By the people, for the people?
By Ulli Diemer
“By the people, for the people.”
It’s one of those fundamental principles of democracy the high school textbooks like to dwell on.
But the reality of our democracy often falls somewhat short of the ideal. The Toronto Islands eviction controversy is a case in point. These are the facts:
* Residents’ and union groups across Metro don’t want them to leave: more than 70 such groups from all six boroughs, including the city-wide Confederation of Residents and Ratepayers Associations, have passed resolutions urging that the island residents be allowed to stay. 25,000 individuals through-out Metro Toronto have signed pledges of personal support.

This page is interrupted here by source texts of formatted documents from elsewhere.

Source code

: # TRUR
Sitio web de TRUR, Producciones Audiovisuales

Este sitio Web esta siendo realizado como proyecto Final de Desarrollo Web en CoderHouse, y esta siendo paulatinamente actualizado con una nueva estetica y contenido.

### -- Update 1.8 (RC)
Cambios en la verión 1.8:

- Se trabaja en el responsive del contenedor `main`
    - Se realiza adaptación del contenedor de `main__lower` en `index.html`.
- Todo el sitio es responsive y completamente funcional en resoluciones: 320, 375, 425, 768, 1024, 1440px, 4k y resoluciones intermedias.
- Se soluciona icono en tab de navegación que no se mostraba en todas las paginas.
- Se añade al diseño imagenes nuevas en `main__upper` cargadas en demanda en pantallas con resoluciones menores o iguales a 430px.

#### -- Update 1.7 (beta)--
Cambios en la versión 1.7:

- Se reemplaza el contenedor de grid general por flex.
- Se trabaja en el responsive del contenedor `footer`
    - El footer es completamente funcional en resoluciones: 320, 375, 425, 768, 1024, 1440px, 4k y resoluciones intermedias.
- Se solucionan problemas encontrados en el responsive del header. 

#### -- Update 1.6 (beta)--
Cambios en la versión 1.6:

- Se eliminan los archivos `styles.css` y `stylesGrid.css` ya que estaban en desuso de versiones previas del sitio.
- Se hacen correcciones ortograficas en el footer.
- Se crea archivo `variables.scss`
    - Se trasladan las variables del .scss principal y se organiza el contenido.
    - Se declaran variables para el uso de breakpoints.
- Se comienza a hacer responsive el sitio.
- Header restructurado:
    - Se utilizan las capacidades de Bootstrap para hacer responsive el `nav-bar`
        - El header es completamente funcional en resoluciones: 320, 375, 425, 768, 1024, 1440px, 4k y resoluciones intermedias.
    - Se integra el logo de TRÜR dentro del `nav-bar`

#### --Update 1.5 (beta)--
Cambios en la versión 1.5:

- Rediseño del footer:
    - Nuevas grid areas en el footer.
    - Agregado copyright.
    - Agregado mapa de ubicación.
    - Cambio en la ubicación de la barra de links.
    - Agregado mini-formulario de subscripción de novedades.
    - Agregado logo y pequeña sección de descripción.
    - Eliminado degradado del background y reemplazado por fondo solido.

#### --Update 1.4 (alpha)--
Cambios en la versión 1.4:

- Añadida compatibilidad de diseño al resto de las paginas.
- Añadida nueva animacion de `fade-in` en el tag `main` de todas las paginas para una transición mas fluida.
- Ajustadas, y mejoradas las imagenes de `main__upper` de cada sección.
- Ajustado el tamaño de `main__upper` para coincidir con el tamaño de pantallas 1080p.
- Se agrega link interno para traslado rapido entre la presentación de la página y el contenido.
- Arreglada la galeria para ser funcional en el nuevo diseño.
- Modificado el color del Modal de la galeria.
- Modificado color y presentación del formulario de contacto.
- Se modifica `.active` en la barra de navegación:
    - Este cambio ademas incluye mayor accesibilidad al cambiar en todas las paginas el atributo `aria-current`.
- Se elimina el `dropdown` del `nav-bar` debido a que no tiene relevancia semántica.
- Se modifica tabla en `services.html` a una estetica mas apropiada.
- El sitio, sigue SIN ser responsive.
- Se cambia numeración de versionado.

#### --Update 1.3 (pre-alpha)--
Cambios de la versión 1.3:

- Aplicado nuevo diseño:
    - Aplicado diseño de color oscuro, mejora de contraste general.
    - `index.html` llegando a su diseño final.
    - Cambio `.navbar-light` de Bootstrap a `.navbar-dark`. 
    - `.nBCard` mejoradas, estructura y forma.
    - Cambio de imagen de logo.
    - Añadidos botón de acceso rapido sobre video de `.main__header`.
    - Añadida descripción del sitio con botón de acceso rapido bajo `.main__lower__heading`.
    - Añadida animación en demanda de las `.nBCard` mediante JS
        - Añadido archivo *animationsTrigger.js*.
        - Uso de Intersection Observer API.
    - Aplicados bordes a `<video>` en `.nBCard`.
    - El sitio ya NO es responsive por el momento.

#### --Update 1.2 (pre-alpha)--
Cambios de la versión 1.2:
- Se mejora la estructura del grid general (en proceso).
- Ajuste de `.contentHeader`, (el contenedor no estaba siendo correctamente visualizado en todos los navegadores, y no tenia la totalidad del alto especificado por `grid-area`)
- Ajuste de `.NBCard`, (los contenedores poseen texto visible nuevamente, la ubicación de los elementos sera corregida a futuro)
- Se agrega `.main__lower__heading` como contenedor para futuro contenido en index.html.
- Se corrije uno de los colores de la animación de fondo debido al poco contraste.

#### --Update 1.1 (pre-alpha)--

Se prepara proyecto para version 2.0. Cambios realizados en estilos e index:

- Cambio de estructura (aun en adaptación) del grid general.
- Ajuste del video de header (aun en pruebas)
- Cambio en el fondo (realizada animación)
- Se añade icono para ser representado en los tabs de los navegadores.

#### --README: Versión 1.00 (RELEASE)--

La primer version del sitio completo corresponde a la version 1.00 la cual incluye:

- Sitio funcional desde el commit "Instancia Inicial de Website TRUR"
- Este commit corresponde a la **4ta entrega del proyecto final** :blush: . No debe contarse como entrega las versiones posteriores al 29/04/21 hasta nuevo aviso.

* The people of Toronto expressing themselves through public opinion polls don’t want them to leave: There have been eight separate public opinion polls, including three major ones done by professional polling agencies. Every one of them found overwhelming support across Metro for saving the island community. In the least positive of the three polls, 26 per cent were opposed to saving the island homes, while 57 per cent were in favour. The second poll was 62% to 23% in favour of the islanders; the third, 71% to 20% in favour.
Yet, despite all this, a tiny group of Metro councillors, none of them even elected directly to Metro Council, headed by an appointed chairman, Paul Godfrey, seems to have the power and the will to push ahead with the evictions.
There is something wrong here that transcends the question of the island homes, important as they are.
Published in Seven News, Volume 11, Number 3, 11 July 1980.